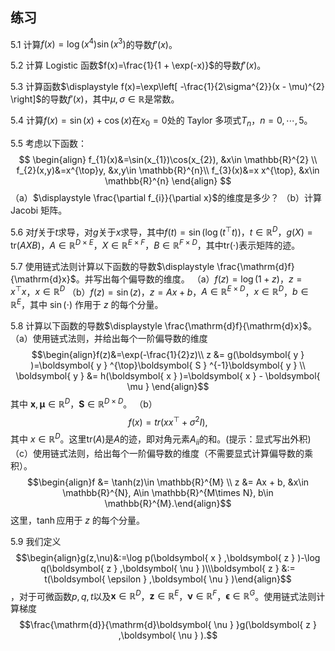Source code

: ## 练习

5.1 
计算$f(x)=\log(x^{4})\sin(x^{3})$的导数$f'(x)$。

5.2 
计算 Logistic 函数$f(x)=\frac{1}{1 + \exp(-x)}$的导数$f'(x)$。

5.3
计算函数$\displaystyle f(x)=\exp\left[ -\frac{1}{2\sigma^{2}}(x - \mu)^{2} \right]$的导数$f'(x)$，其中$\mu,\sigma\in \mathbb{R}$是常数。

5.4
计算$f(x)=\sin(x)+\cos(x)$在$x_{0}=0$处的 Taylor 多项式$T_{n}$，$n = 0,\cdots,5$。

5.5
考虑以下函数：
$$
\begin{align}
f_{1}(x)&=\sin(x_{1})\cos(x_{2}), &x\in \mathbb{R}^{2} \\
f_{2}(x,y)&=x^{\top}y, &x,y\in \mathbb{R}^{n}\\
f_{3}(x)&=x x^{\top}, &x\in \mathbb{R}^{n}
\end{align}
$$
（a）$\displaystyle \frac{\partial f_{i}}{\partial x}$的维度是多少？
（b）计算 Jacobi 矩阵。

5.6
对$f$关于$t$求导，对$g$关于$x$求导，其中$f(t)=\sin(\log(t^{\top}t))$，$t\in \mathbb{R}^{D}$，$g(X)=\text{tr}(AXB)$，$A\in \mathbb{R}^{D\times E}$，$X\in \mathbb{R}^{E\times F}$，$B\in \mathbb{R}^{F\times D}$，其中$\text{tr}(\cdot)$表示矩阵的迹。

5.7
使用链式法则计算以下函数的导数$\displaystyle \frac{\mathrm{d}f}{\mathrm{d}x}$。并写出每个偏导数的维度。
（a）$f(z)=\log(1 + z)$，$z = x^{\top}x$，$x\in \mathbb{R}^{D}$
（b）$f(z)=\sin(z)$，$z = Ax + b$，$A\in \mathbb{R}^{E\times D}$，$x\in \mathbb{R}^{D}$，$b\in \mathbb{R}^{E}$，其中 $\sin(\cdot)$ 作用于 $z$ 的每个分量。

5.8
计算以下函数的导数$\displaystyle \frac{\mathrm{d}f}{\mathrm{d}x}$。
（a）使用链式法则，并给出每个一阶偏导数的维度$$\begin{align}f(z)&=\exp(-\frac{1}{2}z)\\ z &= g(\boldsymbol{ y } )=\boldsymbol{ y } ^{\top}\boldsymbol{ S } ^{-1}\boldsymbol{ y }  \\ \boldsymbol{ y }  &= h(\boldsymbol{ x } )=\boldsymbol{ x }  - \boldsymbol{ \mu } \end{align}$$其中 $\boldsymbol{ x },\boldsymbol{ \mu }\in \mathbb{R}^{D}$，$\boldsymbol{ S }\in \mathbb{R}^{D\times D}$。
（b）$$f(x)=tr(xx^{\top}+\sigma^{2}I),$$其中 $x\in \mathbb{R}^{D}$。这里$\text{tr}(A)$是$A$的迹，即对角元素$A_{ii}$的和。(提示：显式写出外积)
（c）使用链式法则，给出每个一阶偏导数的维度（不需要显式计算偏导数的乘积）。$$\begin{align}f &= \tanh(z)\in \mathbb{R}^{M} \\ z &= Ax + b, &x\in \mathbb{R}^{N}, A\in \mathbb{R}^{M\times N}, b\in \mathbb{R}^{M}.\end{align}$$这里，$\tanh$应用于 $z$ 的每个分量。

5.9
我们定义$$\begin{align}g(z,\nu)&:=\log p(\boldsymbol{ x } ,\boldsymbol{ z } )-\log q(\boldsymbol{ z } ,\boldsymbol{ \nu } )\\\boldsymbol{ z }  &:= t(\boldsymbol{ \epsilon } ,\boldsymbol{ \nu } )\end{align}$$，对于可微函数$p,q,t$以及$\boldsymbol{ x }\in \mathbb{R}^{D}$，$\boldsymbol{ z }\in \mathbb{R}^{E}$，$\boldsymbol{ \nu } \in \mathbb{R}^{F}$，$\boldsymbol{ \epsilon } \in \mathbb{R}^{G}$。使用链式法则计算梯度$$\frac{\mathrm{d}}{\mathrm{d}\boldsymbol{ \nu } }g(\boldsymbol{ z } ,\boldsymbol{ \nu } ).$$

..........

▶ _Activity_: Looking at the records above, say how many lines contain the string "text". Give the number and no other words.

▶ _Finished exercise_: 2